The analysis also highlighted the increased potency of the 80 mg/day atorvastatin regimen for cutting the rate of cardiovascular events, compared with lower-dosage statin regimens. The higher dosage reduced cardiovascular events by 1.5 percentage points, a relative risk reduction of 15% that was statistically significant. The amount of risk reduction with higher-dose statin was roughly uniform across all strata of diabetes risk, Dr. Waters said.
The second report used data collected from 161,808 postmenopausal women enrolled in the Women’s Health Initiative clinical trials and observational study to examine the impact of treatment with any of four drug classes on incident diabetes. The researchers who ran this analysis excluded women with diabetes and those on a glucose-modifying drug at baseline, which left 139,554 women for the analysis. The drug classes they included as potential diabetes inducers were statins, antidepressants, beta-blockers, and thiazide diuretics. The study group included 108,096 (77%) on none of these drugs, 26,255 (19%) on one drug, 4,768 (3%) on two of these drug classes, and 435 (fewer than 1%) on drugs from three or all four classes.
In a multivariate analysis that adjusted for several baseline demographic and clinical differences, compared with women on none of these drug types, women on one drug class has a 19% relative increased rate of new-onset diabetes during follow-up, those on drugs from two classes had a 44% relative increased rate, and women on drugs from three or four classes had a relative 57% increased rate, reported Rhonda M. Cooper-Dehoff, Pharm. D., a researcher in the College of Pharmacy at the University of Florida in Gainesville. All the elevated relative risks were statistically significant, said Dr. Cooper-Dehoff. A propensity-matched analysis showed a similar pattern of an incrementally increased rate of incident diabetes as the number of these drug classes used by the women increased.
Although the mechanisms for these effects are not clear, physicians should "consider prescribing drug classes without diabetogenic effects, monitor glucose levels in patients, and encourage patients to make lifestyle modifications" that might blunt the diabetogenic effects, she said.
The TNT and IDEAL studies were funded by Pfizer. Dr. Waters said that he had received honoraria from Genentech, Roche, and Pfizer, and has been a consultant or adviser to Aegerion, Cerenis, Genentech, Roche, Servier, Anthera, Pfizer, Sanofi-Aventis, and Shire. Dr. Cooper-Dehoff said that she had no disclosures.
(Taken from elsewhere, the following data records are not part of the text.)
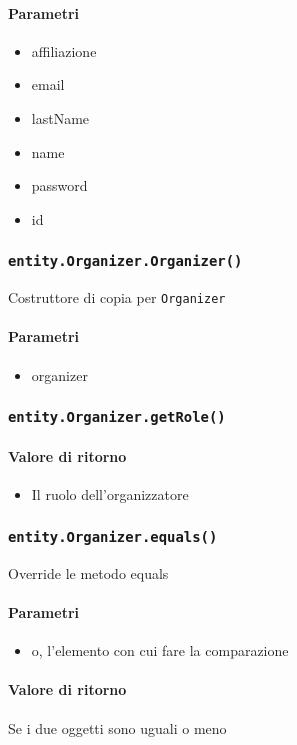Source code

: \paragraph{Parametri}
\begin{itemize}
\item affiliazione
\item email
\item lastName
\item name
\item password
\item id
\end{itemize}

\subsubsection{\texttt{entity.Organizer.Organizer()}}
Costruttore di copia per \texttt{Organizer}
\paragraph{Parametri}
\begin{itemize}
\item organizer
\end{itemize}

\subsubsection{\texttt{entity.Organizer.getRole()}}
\paragraph{Valore di ritorno}
\begin{itemize}
\item Il ruolo dell'organizzatore
\end{itemize}

\subsubsection{\texttt{entity.Organizer.equals()}}
Override le metodo equals
\paragraph{Parametri}
\begin{itemize}
\item o, l'elemento con cui fare la comparazione
\end{itemize}
\paragraph{Valore di ritorno}
Se i due oggetti sono uguali o meno

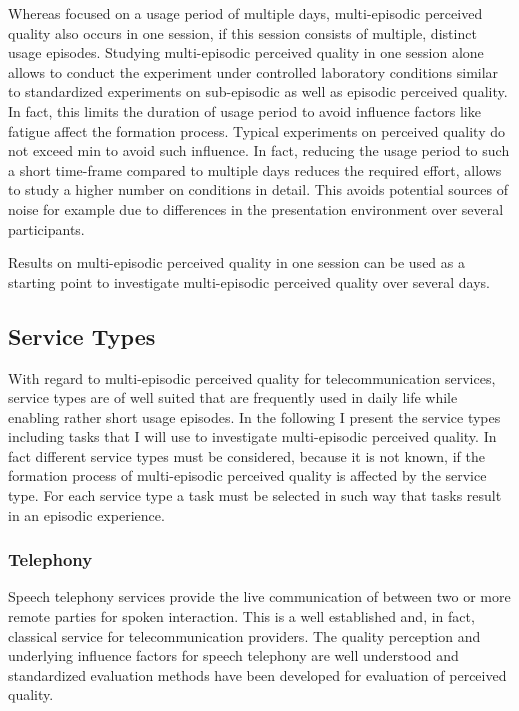 Whereas \citet{moller_single-call_2011} focused on a usage period of multiple days, multi-episodic perceived quality also occurs in one session, if this session consists of multiple, distinct usage episodes.
Studying multi-episodic perceived quality in one session alone allows to conduct the experiment under controlled laboratory conditions similar to standardized experiments on sub-episodic as well as episodic perceived quality.
In fact, this limits the duration of usage period to avoid influence factors like fatigue affect the formation process.
Typical experiments on perceived quality do not exceed \unit[90]{min} to avoid such influence.
In fact, reducing the usage period to such a short time-frame compared to multiple days reduces the required effort, allows to study a higher number on conditions in detail.
This avoids potential sources of noise for example due to differences in the presentation environment over several participants.

Results on multi-episodic perceived quality in one session can be used as a starting point to investigate multi-episodic perceived quality over several days.

\subsection{Service Types}
With regard to multi-episodic perceived quality for telecommunication services, service types are of well suited that are frequently used in daily life while enabling rather short usage episodes.
In the following I present the service types including tasks that I will use to investigate multi-episodic perceived quality.
In fact different service types must be considered, because it is not known, if the formation process of multi-episodic perceived quality is affected by the service type.
For each service type a task must be selected in such way that tasks result in an episodic experience.

\subsubsection*{Telephony}\label{method:sct}
Speech telephony services provide the live communication of between two or more remote parties for spoken interaction.
This is a well established and, in fact, classical service for telecommunication providers.
The quality perception and underlying influence factors for speech telephony are well understood and standardized evaluation methods have been developed for evaluation of perceived quality.

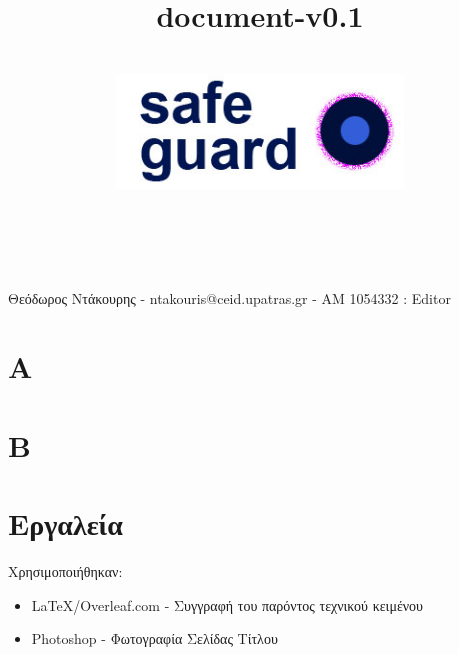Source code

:\documentclass{article}
\title{document-v0.1}
\author{\\
\includegraphics[width=3in]{safeguard}\\[1ex]\\\\
}
\begin{document}
\maketitle

Θεόδωρος Ντάκουρης - ntakouris@ceid.upatras.gr - ΑΜ 1054332 : Editor

\newpage
\renewcommand{\contentsname}{Περιεχόμενα}
\tableofcontents


\section{A}

\section{B}

\section{Εργαλεία}
Χρησιμοποιήθηκαν:
\begin{itemize}
    \item \LaTeX/Overleaf.com - Συγγραφή του παρόντος τεχνικού κειμένου
    \item Photoshop - Φωτογραφία Σελίδας Τίτλου
    
\end{itemize}
\end{document}
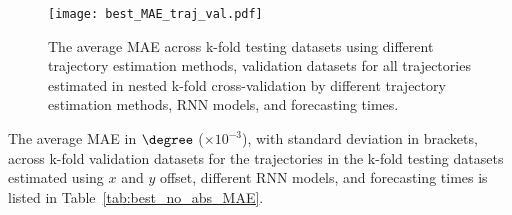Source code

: \begin{figure}[!ht]
	\centering
	\texttt{[image: best\_MAE\_traj\_val.pdf]}
	\caption{The average MAE across k-fold testing datasets using different trajectory estimation methods, validation datasets for all trajectories estimated in nested k-fold cross-validation by different trajectory estimation methods, RNN models, and forecasting times.}
	\label{fig:best_MAE_traj_val}
\end{figure}

The average MAE in $\degree$ ($\times 10^{-3}$), with standard deviation in brackets, across k-fold validation datasets for the trajectories in the k-fold testing datasets estimated using $x$ and $y$ offset, different RNN models, and forecasting times is listed in Table~\ref{tab:best_no_abs_MAE}.

\begin{table}[!ht]
	\centering
	\caption{The average MAE in $\degree$ ($\times 10^{-3}$), with standard deviation in brackets, across k-fold validation datasets for the trajectories in the k-fold testing datasets estimated using $x$ and $y$ offset, different RNN models, and forecasting times.}
	\label{tab:best_no_abs_MAE}
\end{table}

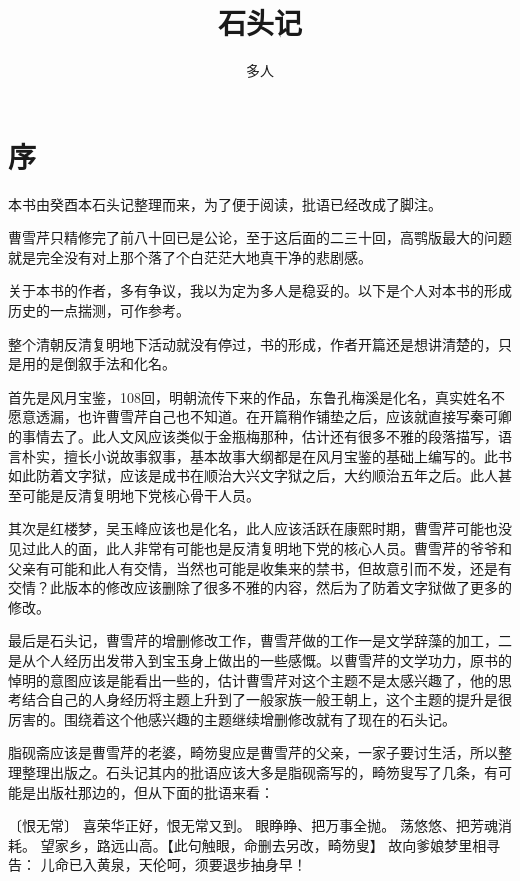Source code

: \documentclass[12pt,oneside]{book}
\title{石头记}
\author{多人}
\begin{document}



\frontmatter 
{}
\chapter*{序}
本书由癸酉本石头记整理而来，为了便于阅读，批语已经改成了脚注。

曹雪芹只精修完了前八十回已是公论，至于这后面的二三十回，高鹗版最大的问题就是完全没有对上那个落了个白茫茫大地真干净的悲剧感。

关于本书的作者，多有争议，我以为定为多人是稳妥的。以下是个人对本书的形成历史的一点揣测，可作参考。

整个清朝反清复明地下活动就没有停过，书的形成，作者开篇还是想讲清楚的，只是用的是倒叙手法和化名。

首先是风月宝鉴，108回，明朝流传下来的作品，东鲁孔梅溪是化名，真实姓名不愿意透漏，也许曹雪芹自己也不知道。在开篇稍作铺垫之后，应该就直接写秦可卿的事情去了。此人文风应该类似于金瓶梅那种，估计还有很多不雅的段落描写，语言朴实，擅长小说故事叙事，基本故事大纲都是在风月宝鉴的基础上编写的。此书如此防着文字狱，应该是成书在顺治大兴文字狱之后，大约顺治五年之后。此人甚至可能是反清复明地下党核心骨干人员。

其次是红楼梦，吴玉峰应该也是化名，此人应该活跃在康熙时期，曹雪芹可能也没见过此人的面，此人非常有可能也是反清复明地下党的核心人员。曹雪芹的爷爷和父亲有可能和此人有交情，当然也可能是收集来的禁书，但故意引而不发，还是有交情？此版本的修改应该删除了很多不雅的内容，然后为了防着文字狱做了更多的修改。

最后是石头记，曹雪芹的增删修改工作，曹雪芹做的工作一是文学辞藻的加工，二是从个人经历出发带入到宝玉身上做出的一些感慨。以曹雪芹的文学功力，原书的悼明的意图应该是能看出一些的，估计曹雪芹对这个主题不是太感兴趣了，他的思考结合自己的人身经历将主题上升到了一般家族一般王朝上，这个主题的提升是很厉害的。围绕着这个他感兴趣的主题继续增删修改就有了现在的石头记。

脂砚斋应该是曹雪芹的老婆，畸笏叟应是曹雪芹的父亲，一家子要讨生活，所以整理整理出版之。石头记其内的批语应该大多是脂砚斋写的，畸笏叟写了几条，有可能是出版社那边的，但从下面的批语来看：


〔恨无常〕
喜荣华正好，恨无常又到。
眼睁睁、把万事全抛。
荡悠悠、把芳魂消耗。
望家乡，路远山高。【此句触眼，命删去另改，畸笏叟】
故向爹娘梦里相寻告：
儿命已入黄泉，天伦呵，须要退步抽身早！
\end{document}
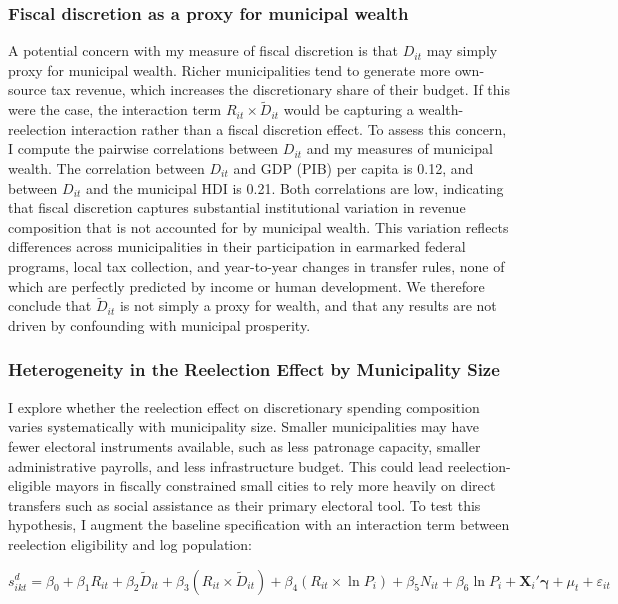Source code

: \documentclass[12pt, a4paper]{article}
\begin{document}
\subsubsection*{Fiscal discretion as a proxy for municipal wealth}

A potential concern with my measure of fiscal discretion is that $D_{it}$ may simply proxy for municipal wealth. Richer municipalities tend to generate more own-source tax revenue, which increases the discretionary share of their budget. If this were the case, the interaction term $R_{it} \times \tilde{D}_{it}$ would be capturing a wealth-reelection interaction rather than a fiscal discretion effect. To assess this concern, I compute the pairwise correlations between $D_{it}$ and my measures of municipal wealth. The correlation between $D_{it}$ and GDP (PIB) per capita is 0.12, and between $D_{it}$ and the municipal HDI is 0.21. Both correlations are low, indicating that fiscal discretion captures substantial institutional variation in revenue composition that is not accounted for by municipal wealth. This variation reflects differences across municipalities in their participation in earmarked federal programs, local tax collection, and year-to-year changes in transfer rules, none of which are perfectly predicted by income or human development. We therefore conclude that $\tilde{D}_{it}$ is not simply a proxy for wealth, and that any results are not driven by confounding with municipal prosperity.

\subsubsection*{Heterogeneity in the Reelection Effect by Municipality Size}

I explore whether the reelection effect on discretionary spending composition varies systematically with municipality size. Smaller municipalities may have fewer electoral instruments available, such as less patronage capacity, smaller administrative payrolls, and less infrastructure budget. This could lead reelection-eligible mayors in fiscally constrained small cities to rely more heavily on direct transfers such as social assistance as their primary electoral tool. To test this hypothesis, I augment the baseline specification with an interaction term between reelection eligibility and log population:

\begin{equation}
    s^{d}_{ikt} = \beta_0
                + \beta_1 R_{it}
                + \beta_2 \tilde{D}_{it}
                + \beta_3 (R_{it} \times \tilde{D}_{it})
                + \beta_4 (R_{it} \times \ln P_i)
                + \beta_5 N_{it}
                + \beta_6 \ln P_i
                + \mathbf{X}_i'\boldsymbol{\gamma}
                + \mu_t
                + \varepsilon_{it}
\end{equation}
\end{document}
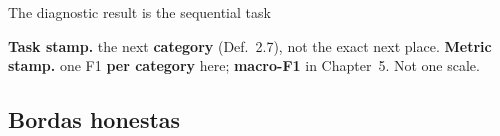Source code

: \documentclass{beamer}
\begin{document}
\begin{frame}{The diagnostic result is the sequential task}
    \vfill
    {\scriptsize\color{secondary}\textbf{Task stamp.} the next \textbf{category} (Def.~2.7), not
    the exact next place. \quad\textbf{Metric stamp.} one F1 \textbf{per category} here;
    \textbf{macro-F1} in Chapter~5. Not one scale.\par}
\end{frame}

\subsection{Bordas honestas}

\end{document}
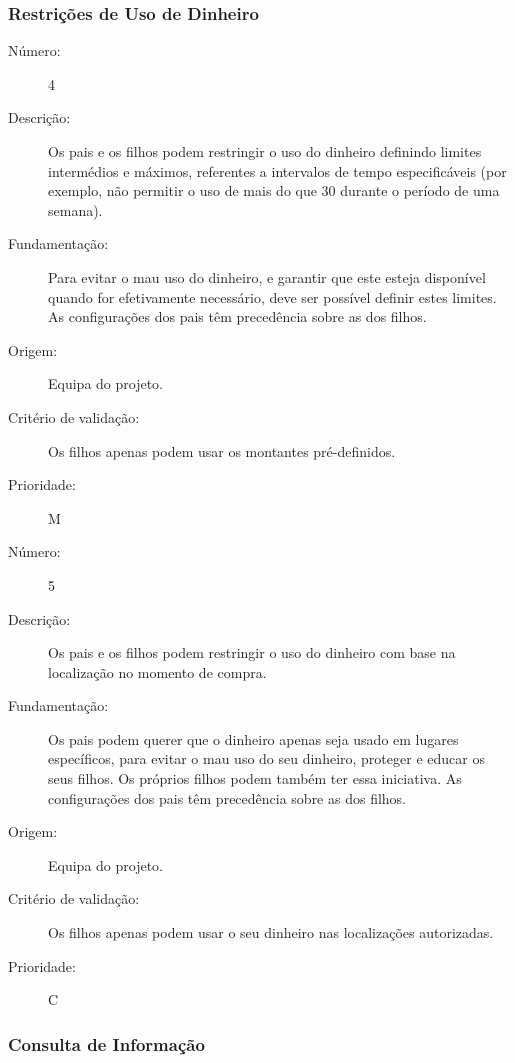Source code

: \documentclass{article}
\begin{document}
    \subsubsection{Restrições de Uso de Dinheiro}  

      \begin{description}
        \item[Número:]4
        \item[Descrição:]Os pais e os filhos podem restringir o uso do dinheiro definindo limites intermédios e máximos, referentes a intervalos de tempo especificáveis (por exemplo, não permitir o uso de mais do que 30\EUR{} durante o período de uma semana). 
        \item[Fundamentação:]Para evitar o mau uso do dinheiro, e garantir que este esteja disponível quando for efetivamente necessário, deve ser possível definir estes limites. As configurações dos pais têm precedência sobre as dos filhos.
        \item[Origem:]Equipa do projeto.
        \item[Critério de validação:]Os filhos apenas podem usar os montantes pré-definidos.
        \item[Prioridade:]M
      \end{description}
\vspace{0.5cm}
      \begin{description}
        \item[Número:]5
        \item[Descrição:]Os pais e os filhos podem restringir o uso do dinheiro com base na localização no momento de compra.
        \item[Fundamentação:]Os pais podem querer que o dinheiro apenas seja usado em lugares específicos, para evitar o mau uso do seu dinheiro, proteger e educar os seus filhos. Os próprios filhos podem também ter essa iniciativa. As configurações dos pais têm precedência sobre as dos filhos.
        \item[Origem:]Equipa do projeto.
        \item[Critério de validação:]Os filhos apenas podem usar o seu dinheiro nas localizações autorizadas.
        \item[Prioridade:]C
      \end{description}


    \subsubsection{Consulta de Informação}
\end{document}
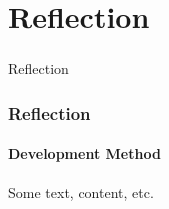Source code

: \section[Reflection]{Reflection}

\begin{frame}
  \frametitle{}
  \begin{center}
    {\Huge Reflection}
  \end{center}
\end{frame}

\begin{frame}
    \frametitle{Reflection}
    \framesubtitle{Development Method}
    \centering
    Some text, content, etc.
\end{frame}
The risk that patients will develop new-onset diabetes on statin treatment appears to be proportional to a patient’s pretreatment risk for diabetes, as well as the statin dose they receive and other drugs they may also be on.
But despite growing evidence that statin treatment seems capable of causing diabetes in a small fraction of patients who get these drugs, study results also consistently show that the reduction in cardiovascular events that statins produce in secondary prevention outweigh the small risk for incident diabetes they pose. That’s the bottom line that has come through over and over again.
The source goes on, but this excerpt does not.